Todos e todas, em perigo de morte. Os que sonham, como ela sonhou, com uma vida melhor, um recomeço. Natais em paz. Chegar ao Egito, levando um menino à bordo de um barco inflável, ou no lombo de um burro, ou em um ônibus interestadual.

O Egito como imagem de um lugar seguro — um abrigo para vítimas de violência, um país acolhedor, um céu sem bombas, ruas sem perigo. Maria e Jesus a salvo das mãos assassinas de Herodes.
Isabele Gomes de Macedo, 40, não chegou ao Egito, com seus quatro filhos pequenos no colo. O mais novo, de um ano, por certo, ainda mamava leite. O mais velho, sete anos, talvez esperasse ansioso este Natal. De uma vida de espancamento e perseguição, morreram carbonizados, a casa incendiada, pela mão criminosa do pai e marido.
Um ex-namorado atropelou e arrastou pela estrada Tainara Souza santos, 31. Mais uma, arrancada do caminho do Egito. Jogada da sacada do décimo andar, Maria Katiane, 25. Três nomes para representar milhares.
Os corpos destas mulheres mortas são também os corpos perseguidos de Maria e de Jesus. Vidas não protegidas. Maria levantou-se do parto e agiu, para não morrer, com o filho. Quantas mulheres, depois dela, não tiveram a oportunidade de um Egito?

Massacre dos inocentes, chama-se este capítulo da história de Natal. Inocentes meninas e mulheres que não viram o cerco do ódio se fechando, farejando o rastro delas, em um país no quinto lugar em feminicídios. A maiorias das vítimas, jovens e negras.
O nome e a lembrança destas mulheres e crianças, assassinadas por uma “cultura do machismo”, estarão presentes neste Natal — no berço vazio, na casa queimada, nas marcas de sangue no asfalto.
As mulheres sobreviventes levantaram-se mais uma vez, neste dezembro.
O grito multiplicado delas enche este dezembro festivo, lembrar-nos que nem todos têm chaminé e rotas de fuga, mesmo pedregosas.

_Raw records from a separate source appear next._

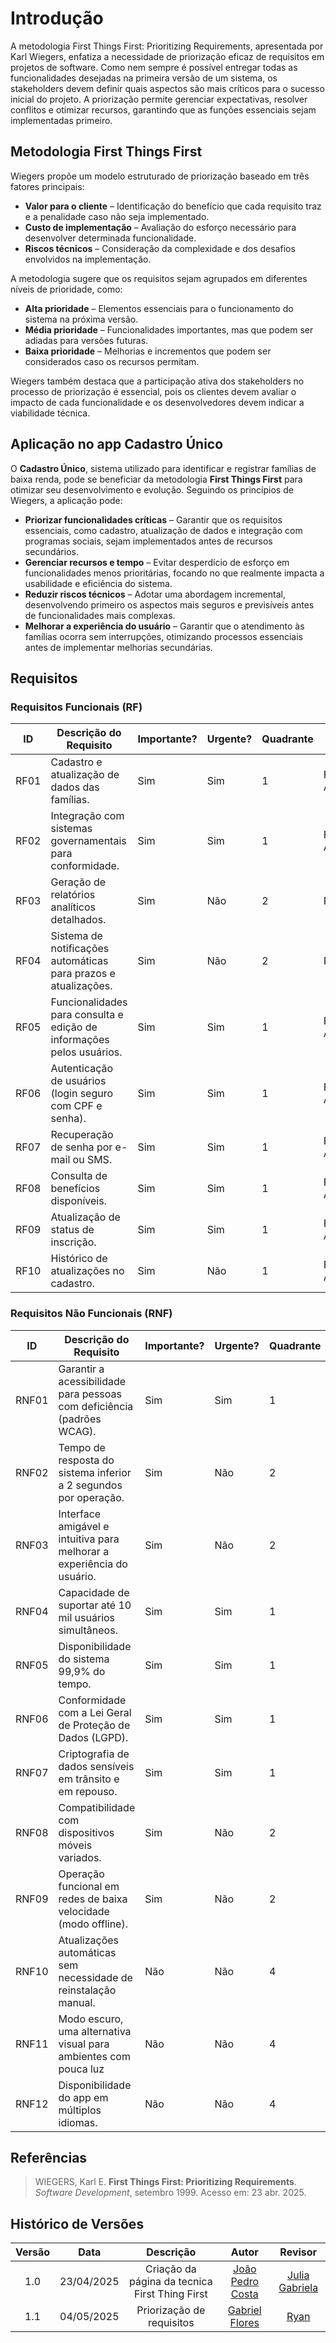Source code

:# Introdução

A metodologia First Things First: Prioritizing Requirements, apresentada por Karl Wiegers, enfatiza a necessidade de priorização eficaz de requisitos em projetos de software. Como nem sempre é possível entregar todas as funcionalidades desejadas na primeira versão de um sistema, os stakeholders devem definir quais aspectos são mais críticos para o sucesso inicial do projeto. A priorização permite gerenciar expectativas, resolver conflitos e otimizar recursos, garantindo que as funções essenciais sejam implementadas primeiro.

## Metodologia First Things First
Wiegers propõe um modelo estruturado de priorização baseado em três fatores principais:
- **Valor para o cliente** – Identificação do benefício que cada requisito traz e a penalidade caso não seja implementado.
- **Custo de implementação** – Avaliação do esforço necessário para desenvolver determinada funcionalidade.
- **Riscos técnicos** – Consideração da complexidade e dos desafios envolvidos na implementação.

A metodologia sugere que os requisitos sejam agrupados em diferentes níveis de prioridade, como:
- **Alta prioridade** – Elementos essenciais para o funcionamento do sistema na próxima versão.
- **Média prioridade** – Funcionalidades importantes, mas que podem ser adiadas para versões futuras.
- **Baixa prioridade** – Melhorias e incrementos que podem ser considerados caso os recursos permitam.

Wiegers também destaca que a participação ativa dos stakeholders no processo de priorização é essencial, pois os clientes devem avaliar o impacto de cada funcionalidade e os desenvolvedores devem indicar a viabilidade técnica.

## Aplicação no app Cadastro Único
O **Cadastro Único**, sistema utilizado para identificar e registrar famílias de baixa renda, pode se beneficiar da metodologia **First Things First** para otimizar seu desenvolvimento e evolução. Seguindo os princípios de Wiegers, a aplicação pode:
- **Priorizar funcionalidades críticas** – Garantir que os requisitos essenciais, como cadastro, atualização de dados e integração com programas sociais, sejam implementados antes de recursos secundários.
- **Gerenciar recursos e tempo** – Evitar desperdício de esforço em funcionalidades menos prioritárias, focando no que realmente impacta a usabilidade e eficiência do sistema.
- **Reduzir riscos técnicos** – Adotar uma abordagem incremental, desenvolvendo primeiro os aspectos mais seguros e previsíveis antes de funcionalidades mais complexas.
- **Melhorar a experiência do usuário** – Garantir que o atendimento às famílias ocorra sem interrupções, otimizando processos essenciais antes de implementar melhorias secundárias.

## Requisitos

### Requisitos Funcionais (RF)

| **ID**  | **Descrição do Requisito** | **Importante?** | **Urgente?**| **Quadrante** | **Ação** |
|---------|----------------------------|-----------------|-------------|---------------|----------|
| RF01   | Cadastro e atualização de dados das famílias.               | Sim | Sim | 1 | Fazer Agora |
| RF02   | Integração com sistemas governamentais para conformidade.   | Sim | Sim | 1 | Fazer Agora |
| RF03   | Geração de relatórios analíticos detalhados.                | Sim | Não | 2 | Planejar |
| RF04   | Sistema de notificações automáticas para prazos e atualizações. | Sim | Não | 2 | Planejar |
| RF05   | Funcionalidades para consulta e edição de informações pelos usuários. | Sim | Sim | 1 | Fazer Agora |
| RF06   | Autenticação de usuários (login seguro com CPF e senha).       | Sim | Sim | 1 | Fazer Agora |
| RF07   | Recuperação de senha por e-mail ou SMS.                        | Sim | Sim | 1 | Fazer Agora |
| RF08   | Consulta de benefícios disponíveis.                            | Sim | Sim | 1 | Fazer Agora |
| RF09   | Atualização de status de inscrição.                            | Sim | Sim | 1 | Fazer Agora |
| RF10   | Histórico de atualizações no cadastro.                         | Sim | Não | 1 | Fazer Agora |


### Requisitos Não Funcionais (RNF)

| **ID**  | **Descrição do Requisito** | **Importante?** | **Urgente?**| **Quadrante** | **Ação** |
|---------|----------------------------|-----------------|-------------|---------------|----------|
| RNF01  | Garantir a acessibilidade para pessoas com deficiência (padrões WCAG). | Sim | Sim | 1 | Fazer Agora |
| RNF02  | Tempo de resposta do sistema inferior a 2 segundos por operação. | Sim | Não | 2 | Planejar |
| RNF03  | Interface amigável e intuitiva para melhorar a experiência do usuário. | Sim | Não | 2 | Planejar |
| RNF04  | Capacidade de suportar até 10 mil usuários simultâneos.      | Sim | Sim | 1 | Fazer Agora |
| RNF05  | Disponibilidade do sistema 99,9% do tempo.                  | Sim | Sim | 1 | Fazer Agora |
| RNF06  | Conformidade com a Lei Geral de Proteção de Dados (LGPD).       | Sim | Sim | 1 | Fazer Agora |
| RNF07  | Criptografia de dados sensíveis em trânsito e em repouso.       | Sim | Sim | 1 | Fazer Agora |
| RNF08  | Compatibilidade com dispositivos móveis variados.              | Sim | Não | 2 | Planejar |
| RNF09  | Operação funcional em redes de baixa velocidade (modo offline). | Sim | Não | 2 | Planejar |
| RNF10  | Atualizações automáticas sem necessidade de reinstalação manual. | Não | Não | 4 | Eliminar |
| RNF11  | Modo escuro, uma alternativa visual para ambientes com pouca luz  | Não | Não | 4 | Eliminar |
| RNF12  | Disponibilidade do app em múltiplos idiomas.          | Não | Não | 4 | Eliminar |

## Referências

> WIEGERS, Karl E. **First Things First: Prioritizing Requirements**. *Software Development*, setembro 1999. Acesso em: 23 abr. 2025.

## Histórico de Versões

| Versão | Data | Descrição  | Autor        | Revisor |
| :-----: | :----: | :----------: | :------------: | :--------: |
| 1.0    | 23/04/2025 | Criação da página da tecnica First Thing First| [João Pedro Costa](https://github.com/johnaopedro)                   | [Julia Gabriela](https://github.com/JuliaGabP)                      |
| 1.1 | 04/05/2025 | Priorização de requisitos | [Gabriel Flores](https://github.com/Gabrielfcoelho) | [Ryan](https://github.com/RA-Salles) |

O menino enrolado em fraldas, fugiu nos braços da mãe para o Egito. Um jumento levava os dois no lombo. José vinha a pé, e logo atrás deles, plantinhas, árvores de raízes e animais. O jumento e o boi, tendo ganho o dom da palavra, tagarelavam. Todo este conjunto na representação do mundo e de seus viventes.
Lá se vai a pequena família puxando a humanidade de homens e mulheres de todas as origens e condições sociais. Todos nós, em marcha, porque um nascimento trouxe-nos um milagre.
E este milagre quebrou as leis da matemática, fazendo a conta de um mais um somarem três, segundo Bernadette Bricout (**), pesquisadora e professora de literatura. E todo milagre é puro mistério, diz a professora.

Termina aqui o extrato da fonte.